Por Luciana Ramos

 

Criado por um homem, o concurso Miss Mundo foi elaborado para julgar e ranquear as representantes de diversos países de acordo com seus atributos físicos – com avaliação de suas medidas em maiôs – e comportamentais, sendo estes concernentes a questões como “graça” e “carisma”. O inegável teor sexista de avaliação levou à perda de sua influência cultural com o passar das décadas mas, nos anos 70, ele ainda era estimado como um dos grandes produtos de entretenimento do mundo.

Grupos que lutavam pelo feminismo estavam atentos ao fenômeno, embora o considerassem “pequeno” para algo maior que uma nota de repúdio, mas a estudante Sally Alexander (Keira Knightley) compreendeu o seu real poder de influência ao ver sua própria filha brincar de Miss Mundo na sala de casa. Por isso, propôs um protesto pacífico durante a transmissão ao vivo da final e foi encarada com certo deboche pela parcela anti-establishment do Frente de Libertação Feminina, que se limitava a ações espaçadas de contravenção muito pouco eficientes.

Após uma aparição na televisão britânica, Sally convence as demais à ação, mas propõe algo ousado: juntamente aos comuns protestos nas entradas do Royal Albert Hall, uma turma de mulheres se disfarçaria e, no momento certo, atrapalharia o andamento do concurso e, assim, difundiria os ideais da causa feminista.

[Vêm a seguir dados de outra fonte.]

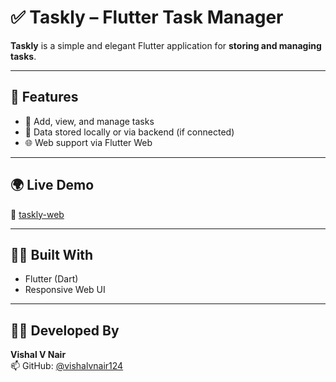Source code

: # ✅ Taskly – Flutter Task Manager

**Taskly** is a simple and elegant Flutter application for **storing and managing tasks**.

---

## 🚀 Features

- 📝 Add, view, and manage tasks  
- 💾 Data stored locally or via backend (if connected)  
- 🌐 Web support via Flutter Web

---

## 🌍 Live Demo

🔗 [taskly-web](https://vishalvnair124.github.io/taskly-web/)

---

## 🧑‍💻 Built With

- Flutter (Dart)  
- Responsive Web UI  

---

## 👨‍💻 Developed By

**Vishal V Nair**  
📫 GitHub: [@vishalvnair124](https://github.com/vishalvnair124)
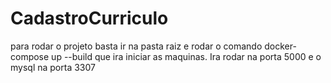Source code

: # CadastroCurriculo

para rodar o projeto basta ir na pasta raiz e rodar o comando docker-compose up --build que ira iniciar as maquinas. Ira rodar na porta 5000 e o mysql na porta 3307
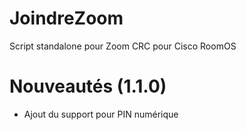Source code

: # JoindreZoom
Script standalone pour Zoom CRC pour Cisco RoomOS

# Nouveautés (1.1.0)
* Ajout du support pour PIN numérique
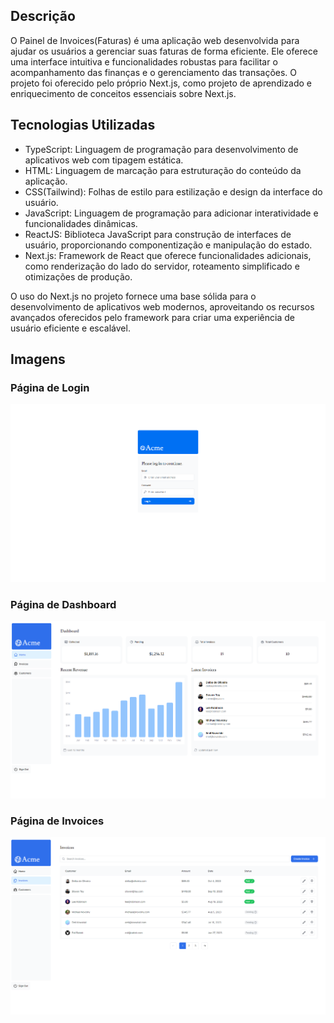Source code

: ## Descrição

O Painel de Invoices(Faturas) é uma aplicação web desenvolvida para ajudar os usuários a gerenciar suas faturas de forma eficiente. Ele oferece uma interface intuitiva e funcionalidades robustas para facilitar o acompanhamento das finanças e o gerenciamento das transações. O projeto foi oferecido pelo próprio Next.js, como projeto de aprendizado e enriquecimento de conceitos essenciais sobre Next.js.

## Tecnologias Utilizadas

- TypeScript: Linguagem de programação para desenvolvimento de aplicativos web com tipagem estática.
- HTML: Linguagem de marcação para estruturação do conteúdo da aplicação.
- CSS(Tailwind): Folhas de estilo para estilização e design da interface do usuário.
- JavaScript: Linguagem de programação para adicionar interatividade e funcionalidades dinâmicas.
- ReactJS: Biblioteca JavaScript para construção de interfaces de usuário, proporcionando componentização e manipulação do estado.
- Next.js: Framework de React que oferece funcionalidades adicionais, como renderização do lado do servidor, roteamento simplificado e otimizações de produção.

O uso do Next.js no projeto fornece uma base sólida para o desenvolvimento de aplicativos web modernos, aproveitando os recursos avançados oferecidos pelo framework para criar uma experiência de usuário eficiente e escalável.

## Imagens

### Página de Login
![Imagem Login](/public/login.png)

### Página de Dashboard
![Página Dashboard](/public/dashboard.png)

### Página de Invoices
![Página Invoices](/public/invoices.png)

“Mulheres ao Poder” inspira-se no episódio real que chocou os britânicos há mais de cinquenta anos, atendo boa parte da sua trama nos planejamentos do ataque anárquico e, em menor escala, na contraposição de interpretações acerca do modo mais eficiente de lutar contra o patriarcado.

O roteiro não se exime, no entanto, de oferecer uma esparsa contextualização do Miss Mundo, voltando-se mais para o casal que o criou, Eric (Rhys Ifans) e Julia Morley (Keeley Haws), o envolvimento do ator e apresentador Bob Hope (Greg Kinnear) no imbróglio, visto que ele era o convidado especial da edição e, de maneira mais enfática, a multiplicidade de percepções das próprias misses sobre suas profissões.

Se por um lado há o entusiasmo vazio da Miss EUA (Suki Waterhouse), de outro tem-se o desprezo pela instituição por parte da Miss Suécia (Clara Rosager), que se condena por participar de tamanha encenação, mas a vê como a melhor porta de entrada para uma vida estudantil. O mesmo senso de oportunidade é partilhado pela Miss Granada, Jennifer Hosten (Gugu Mbatha-Raw), primeira representante do país escolhida para a final. Ela abraça sem contestações os julgamentos pela sua beleza e peso pois vê o concurso como oportunidade do seu lançamento em uma frutífera carreira na radiodifusão.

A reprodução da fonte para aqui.